A question I have been asked often is why, in my recent book Echoes of Eternity: A Journey Through Indian Thought from the Rigveda to the Present, which is a compendium of the remarkable wisdom of our land over the last eight thousand years, I chose to include only J. Krishnamurti and Osho among India’s modern philosophers.
Pavan K Varma’s recent book Echoes of Eternity: A Journey Through Indian Thought from the Rigveda to the Present (Instagram/midlandbookshopsouthex)
The question is valid, and others could have made different choices. However, my yardstick was to select those—and it was impossible to include all—who I felt made an original contribution to Indian philosophy.
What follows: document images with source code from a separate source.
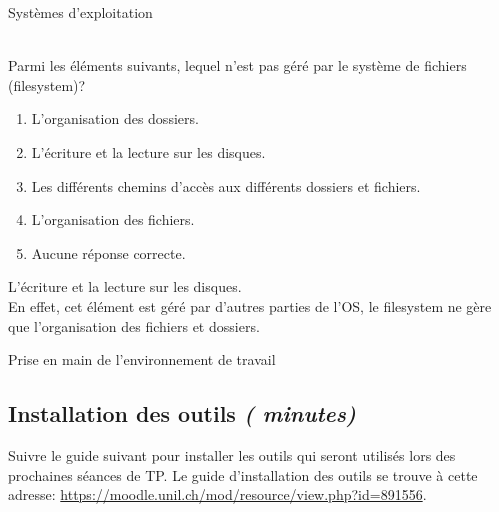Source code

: \begin{section}{Systèmes d'exploitation}
    
    
     \begin{Exercice}[5 minutes]\\
    Parmi les éléments suivants, lequel n'est pas géré par le système de fichiers (filesystem)?
        \begin{enumerate}
            \item L'organisation des dossiers.
            \item L'écriture et la lecture sur les disques.
            \item Les différents chemins d'accès aux différents dossiers et fichiers.
            \item L'organisation des fichiers.
            \item Aucune réponse correcte.
        \end{enumerate}
    \end{Exercice}
    
    \begin{solution}
        L'écriture et la lecture sur les disques. \\
	
	En effet, cet élément est géré par d'autres parties de l'OS, le filesystem ne gère que l'organisation des fichiers et dossiers. \\ 
    \end{solution}
    
\end{section}
\begin{section}{Prise en main de l'environnement de travail}
    \subsection{Installation des outils \textit{(\faClock {} minutes)}} 
        Suivre le guide suivant pour installer les outils qui seront utilisés lors des prochaines séances de TP. Le guide d'installation des outils se trouve à cette adresse: \url{https://moodle.unil.ch/mod/resource/view.php?id=891556}.
\end{section}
Krishnamurti and Osho, to my mind, made the mark.
J. Krishnamurti (1895–1986) was born into a Telugu Brahmin family. His father worked for the Theosophical Society, and when the family moved to the Society’s headquarters at Adyar, the young Krishnamurti was “discovered” by Charles Webster Leadbeater, who believed he would become a future World Teacher.
Under the guidance of Annie Besant, Krishnamurti was educated and groomed to lead a global spiritual movement. In 1929, however, he dramatically dissolved the organization established around him, the Order of the Star, declaring that “Truth is a pathless land.” This act remains one of the most remarkable rejections of spiritual authority in modern history.
Krishnamurti believed that each individual must carry out his or her own search for truth without being dictated to or conditioned by what others believed or wanted them to believe. In this search, the key was the quality of courageous honesty and the absence of fear. One aspect he stressed was observing one’s own thoughts silently, without judgment, and in complete awareness. The process itself would lead to the mind becoming still, and in that stillness lay the path to truth.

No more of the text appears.